Show every line of the data that includes the word "pqmodel".

The records START

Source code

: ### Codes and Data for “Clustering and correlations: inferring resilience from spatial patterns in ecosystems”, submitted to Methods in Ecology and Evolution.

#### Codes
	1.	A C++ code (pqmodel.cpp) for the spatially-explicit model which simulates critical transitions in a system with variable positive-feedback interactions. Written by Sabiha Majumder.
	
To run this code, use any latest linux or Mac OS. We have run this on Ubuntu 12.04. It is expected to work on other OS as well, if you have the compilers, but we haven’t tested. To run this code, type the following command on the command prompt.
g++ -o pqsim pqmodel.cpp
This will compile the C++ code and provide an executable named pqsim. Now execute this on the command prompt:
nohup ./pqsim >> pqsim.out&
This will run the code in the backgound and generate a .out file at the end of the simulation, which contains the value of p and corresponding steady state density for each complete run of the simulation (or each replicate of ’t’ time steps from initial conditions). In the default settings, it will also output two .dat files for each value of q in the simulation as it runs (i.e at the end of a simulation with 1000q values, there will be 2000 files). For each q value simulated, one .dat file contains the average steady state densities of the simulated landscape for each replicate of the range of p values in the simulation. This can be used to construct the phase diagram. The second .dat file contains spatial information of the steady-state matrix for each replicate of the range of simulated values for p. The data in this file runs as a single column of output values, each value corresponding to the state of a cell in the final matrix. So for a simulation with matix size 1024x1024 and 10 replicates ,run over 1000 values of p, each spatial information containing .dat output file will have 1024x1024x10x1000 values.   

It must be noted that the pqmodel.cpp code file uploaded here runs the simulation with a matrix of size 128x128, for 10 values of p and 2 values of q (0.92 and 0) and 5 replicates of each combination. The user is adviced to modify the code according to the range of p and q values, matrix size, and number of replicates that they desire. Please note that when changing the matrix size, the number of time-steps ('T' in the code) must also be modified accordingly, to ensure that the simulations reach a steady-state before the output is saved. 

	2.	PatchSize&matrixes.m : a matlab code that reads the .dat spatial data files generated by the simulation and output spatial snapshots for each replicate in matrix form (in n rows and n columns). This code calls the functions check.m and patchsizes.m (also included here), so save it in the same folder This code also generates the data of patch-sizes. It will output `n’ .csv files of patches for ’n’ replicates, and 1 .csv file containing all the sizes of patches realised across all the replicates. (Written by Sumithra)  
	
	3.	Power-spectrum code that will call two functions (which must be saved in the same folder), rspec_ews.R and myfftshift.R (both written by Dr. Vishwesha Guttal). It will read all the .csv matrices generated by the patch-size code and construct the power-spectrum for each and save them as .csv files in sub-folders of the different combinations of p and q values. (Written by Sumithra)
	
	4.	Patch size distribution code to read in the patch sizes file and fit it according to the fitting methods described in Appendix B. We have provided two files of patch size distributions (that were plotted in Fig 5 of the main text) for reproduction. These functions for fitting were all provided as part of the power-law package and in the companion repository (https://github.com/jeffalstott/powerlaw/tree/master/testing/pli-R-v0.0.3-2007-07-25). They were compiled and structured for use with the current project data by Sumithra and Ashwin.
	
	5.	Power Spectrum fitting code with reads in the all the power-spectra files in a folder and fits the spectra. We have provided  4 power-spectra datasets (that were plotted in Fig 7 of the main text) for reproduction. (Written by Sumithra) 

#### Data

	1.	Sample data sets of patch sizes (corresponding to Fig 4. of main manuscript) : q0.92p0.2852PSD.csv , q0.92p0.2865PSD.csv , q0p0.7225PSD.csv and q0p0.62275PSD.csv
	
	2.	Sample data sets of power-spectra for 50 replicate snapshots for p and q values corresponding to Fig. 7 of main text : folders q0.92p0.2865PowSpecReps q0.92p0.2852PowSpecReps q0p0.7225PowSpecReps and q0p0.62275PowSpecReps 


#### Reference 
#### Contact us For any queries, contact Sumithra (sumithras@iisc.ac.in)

The records END

**Task output:**
	1.	A C++ code (pqmodel.cpp) for the spatially-explicit model which simulates critical transitions in a system with variable positive-feedback interactions. Written by Sabiha Majumder.
g++ -o pqsim pqmodel.cpp
It must be noted that the pqmodel.cpp code file uploaded here runs the simulation with a matrix of size 128x128, for 10 values of p and 2 values of q (0.92 and 0) and 5 replicates of each combination. The user is adviced to modify the code according to the range of p and q values, matrix size, and number of replicates that they desire. Please note that when changing the matrix size, the number of time-steps ('T' in the code) must also be modified accordingly, to ensure that the simulations reach a steady-state before the output is saved. 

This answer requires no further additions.